5.あやうくモス役を逃すところだったジョシュ・ブローリン

めでたくモス役を演じられることになったジョシュ・ブローリンですが、キャスティングが決まった2日後にバイクで事故に遭い、肩を骨折してしまいました。ブローリンは車にぶつかってはね飛ばされた瞬間、
くそ!本当にコーエン兄弟と仕事がしたかったのに!
と思ったことを覚えているそう。 幸運なことにルウェリン・モスは物語のかなり前半で肩を撃たれて負傷するため、役を演じるのに問題はありませんでした。

6.モスを演じたかったギャレット・ディラハント

『ノーカントリー』で映画デビューしたギャレット・ディラハントは、モス役を手にするために5回オーディションを受けたそう。
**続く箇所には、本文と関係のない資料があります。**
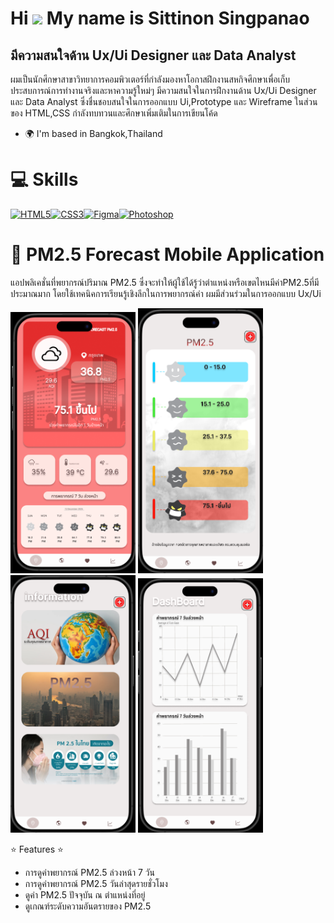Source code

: Hi ![](https://user-images.githubusercontent.com/18350557/176309783-0785949b-9127-417c-8b55-ab5a4333674e.gif) My name is Sittinon Singpanao
===========================================================================================================================================

มีความสนใจด้าน Ux/Ui Designer และ Data Analyst
----------------------------------------------

ผมเป็นนักศึกษาสาขาวิทยาการคอมพิวเตอร์ที่กำลังมองหาโอกาสฝึกงานสหกิจศึกษาเพื่อเก็บประสบการณ์การทำงานจริงและหาความรู้ใหม่ๆ มีความสนใจในการฝึกงานด้าน Ux/Ui Designer และ Data Analyst ซึ่งชื่นชอบสนใจในการออกแบบ Ui,Prototype และ Wireframe ในส่วนของ HTML,CSS กำลังทบทวนและศึกษาเพิ่มเติมในการเขียนโค้ด

* 🌍  I'm based in Bangkok,Thailand

# :computer: Skills
<p align="left">
<a href="https://developer.mozilla.org/en-US/docs/Glossary/HTML5" target="_blank" rel="noreferrer"><img src="https://raw.githubusercontent.com/danielcranney/readme-generator/main/public/icons/skills/html5-colored.svg" alt="HTML5" title="HTML5" width="36" height="36" /></a><a href="https://www.w3.org/TR/CSS/#css" target="_blank" rel="noreferrer"><img src="https://raw.githubusercontent.com/danielcranney/readme-generator/main/public/icons/skills/css3-colored.svg" alt="CSS3" title="CSS3" width="36" height="36" /></a><a href="https://www.figma.com/" target="_blank" rel="noreferrer"><img src="https://raw.githubusercontent.com/danielcranney/readme-generator/main/public/icons/skills/figma-colored.svg" alt="Figma" title="Figma" width="36" height="36" /></a><a href="https://www.adobe.com/uk/products/photoshop.html" target="_blank" rel="noreferrer"><img src="https://raw.githubusercontent.com/danielcranney/readme-generator/main/public/icons/skills/photoshop-colored-dark.svg" alt="Photoshop" title="Photoshop" width="36" height="36" /></a>
</p>

# :iphone: PM2.5 Forecast Mobile Application
แอปพลิเคชั่นที่พยากรณ์ปริมาณ PM2.5 ซึ่งจะทำให้ผู้ใช้ได้รู้ว่าตำแหน่งหรือเขตไหนมีค่าPM2.5ที่มีประมาณมาก โดยใช้เทคนิคการเรียนรู้เชิงลึกในการพยากรณ์ค่า ผมมีส่วนร่วมในการออกแบบ Ux/Ui

<img src="https://raw.githubusercontent.com/markmyy/markmyy/main/Home.png" width="200"/> <img src="https://raw.githubusercontent.com/markmyy/markmyy/main/Alert.png" width="200"/> <img src="https://raw.githubusercontent.com/markmyy/markmyy/main/Info.png" width="200"/> <img src="https://raw.githubusercontent.com/markmyy/markmyy/main/Dashboard.png" width="200"/>

 :star: Features :star:
* การดูค่าพยากรณ์ PM2.5 ล่วงหน้า 7 วัน
* การดูค่าพยากรณ์ PM2.5 วันล่าสุดรายชั่วโมง
* ดูค่า PM2.5 ปัจจุบัน ณ ตำแหน่งที่อยู่
* ดูเกณฑ์ระดับความอันตรายของ PM2.5

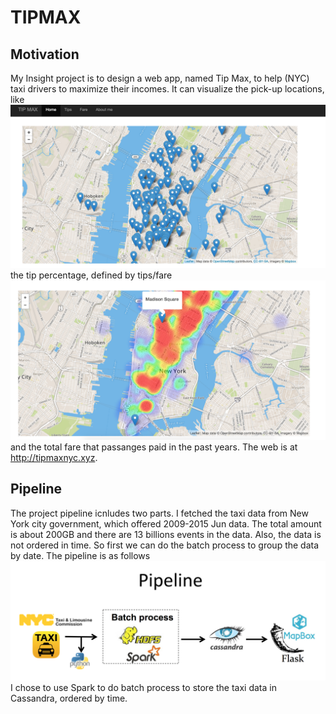 # TIPMAX

## Motivation

My Insight project is to design a web app, named Tip Max, to help (NYC) taxi drivers to maximize their incomes. It can visualize the pick-up locations, like ![](figures/fig1.png) the tip percentage, defined by tips/fare ![](figures/fig2.png)
and the total fare that passanges paid in the past years. The web is at http://tipmaxnyc.xyz.


## Pipeline

The project pipeline icnludes two parts. I fetched the taxi data from New York city government, which offered 2009-2015 Jun data. The total amount is about 200GB and there are 13 billions events in the data. Also, the data is not ordered in time. So first we can do the batch process to group the data by date. The pipeline is as follows ![](figures/fig3.png)
I chose to use Spark to do batch process to store the taxi data in Cassandra, ordered by time.
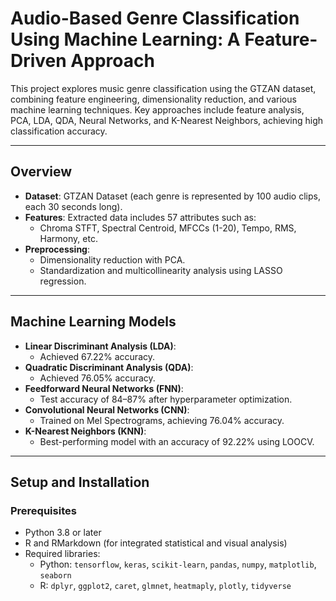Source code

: # **Audio-Based Genre Classification Using Machine Learning: A Feature-Driven Approach**

This project explores music genre classification using the GTZAN dataset, combining feature engineering, dimensionality reduction, and various machine learning techniques. Key approaches include feature analysis, PCA, LDA, QDA, Neural Networks, and K-Nearest Neighbors, achieving high classification accuracy.

---

## **Overview**

- **Dataset**: GTZAN Dataset (each genre is represented by 100 audio clips, each 30 seconds long).
- **Features**: Extracted data includes 57 attributes such as:
  - Chroma STFT, Spectral Centroid, MFCCs (1-20), Tempo, RMS, Harmony, etc.
- **Preprocessing**:
  - Dimensionality reduction with PCA.
  - Standardization and multicollinearity analysis using LASSO regression.

---

## **Machine Learning Models**

- **Linear Discriminant Analysis (LDA)**:
  - Achieved 67.22% accuracy.
- **Quadratic Discriminant Analysis (QDA)**:
  - Achieved 76.05% accuracy.
- **Feedforward Neural Networks (FNN)**:
  - Test accuracy of 84–87% after hyperparameter optimization.
- **Convolutional Neural Networks (CNN)**:
  - Trained on Mel Spectrograms, achieving 76.04% accuracy.
- **K-Nearest Neighbors (KNN)**:
  - Best-performing model with an accuracy of 92.22% using LOOCV.

---

## **Setup and Installation**

### **Prerequisites**
- Python 3.8 or later
- R and RMarkdown (for integrated statistical and visual analysis)
- Required libraries:
  - Python: `tensorflow`, `keras`, `scikit-learn`, `pandas`, `numpy`, `matplotlib`, `seaborn`
  - R: `dplyr`, `ggplot2`, `caret`, `glmnet`, `heatmaply`, `plotly`, `tidyverse`
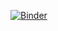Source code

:[![Binder](https://mybinder.org/badge_logo.svg)](https://mybinder.org/v2/gh/johnpeabody/Tintelligence/main?urlpath=%2Fdoc%2Ftree%2Fnotebooks%2Fstarter_notebook.ipynb)
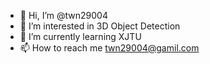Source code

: - 👋 Hi, I’m @twn29004
- 👀 I’m interested in 3D Object Detection
- 🌱 I’m currently learning XJTU
- 📫 How to reach me twn29004@gamil.com

<!---
twn29004/twn29004 is a ✨ special ✨ repository because its `README.md` (this file) appears on your GitHub profile.
You can click the Preview link to take a look at your changes.
--->
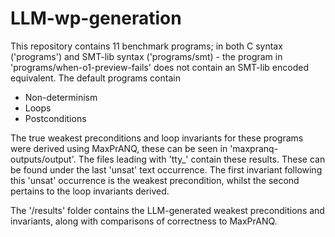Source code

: # LLM-wp-generation

This repository contains 11 benchmark programs; in both C syntax ('programs') and SMT-lib syntax ('programs/smt) - the program in 'programs/when-o1-preview-fails' does not contain an SMT-lib encoded equivalent.
The default programs contain 
- Non-determinism
- Loops
- Postconditions

The true weakest preconditions and loop invariants for these programs were derived using MaxPrANQ, these can be seen in 'maxpranq-outputs/output'.
The files leading with 'tty_' contain these results. These can be found under the last 'unsat' text occurrence. The first invariant following this 'unsat' occurrence is the weakest precondition, whilst the second pertains to the loop invariants derived.

The '/results' folder contains the LLM-generated weakest preconditions and invariants, along with comparisons of correctness to MaxPrANQ.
最終的にはベルの助手を務める保安官ウェンデル役に落ち着きました。

7.ポール・トーマス・アンダーソン監督と撮影がバッティング

『ノーカントリー』の撮影の大部分はテキサス州マルファの人里離れたエリアで行われました。 偶然にも同じ時期にその周辺でポール・トーマス・アンダーソン監督も2008年公開のダニエル・デイ=ルイス主演映画『ゼア・ウィル・ビー・ブラッド』を撮影していたのです。 2つの映画撮影は上手く共存できていたのですが、一度衝突がありました。アンダーソン監督のスタッフが油井やぐらでの火災のテストをして大量の煙が発生した時、『ノーカントリー』チームがその方向を向いてワイドショットの撮影をしていたのです。 そのため本作の撮影は1日延期されました。

8.極力音楽を減らし、緊張感を演出

本作は、極力音楽を減らすことに努めたそう。音響編集を担当したスキップ・リーヴセイはニューヨークタイムズ誌で次のように語っています。
ハリウッドで作られるサスペンススリラーにはたいてい音楽がついている。でも『ノーカントリー』では、観客に「今から何が起こるかわかっているぞ」と思わせないように、音楽というセーフティネットを外すことにしたんだ。 そうすることで物語はもっと緊張感に満ちたものになる。音楽がガイドしてくれる安心感から観客を追い出してしまうというわけさ。
バイオリンやパーカッションを使った抽象的な音を使うことも検討されましたが、無音状態の持つ緊張感を崩してしまうことがわかりました。 最終的に作中でかかる音楽は16分間だけ、それもエンドクレジットがほとんどを占めています。

9.3人のメインキャラは同時には登場しない

トミー・リー・ジョーンズ演じるエド・トム・ベル保安官と、ハビエル・バルデム演じるアントン・シガー、そしてジョシュ・ブローリン演じるルウェリン・モスの3人の主要登場人物は同時にスクリーンに登場することはありません。 ちなみにトミー・リー・ジョーンズは3人の中で最も出演時間が短いのですが、一番にクレジットされています。

10.キャトル・ガンの銃声には身近なものを使用

シガーが使っていたキャトル・ガンは牛を屠殺する際に使われるもので、額にボルトを打ち付けて牛を気絶させる装置です。撮影ではこの装置の銃声を出すためにネイルガンを使ったそう。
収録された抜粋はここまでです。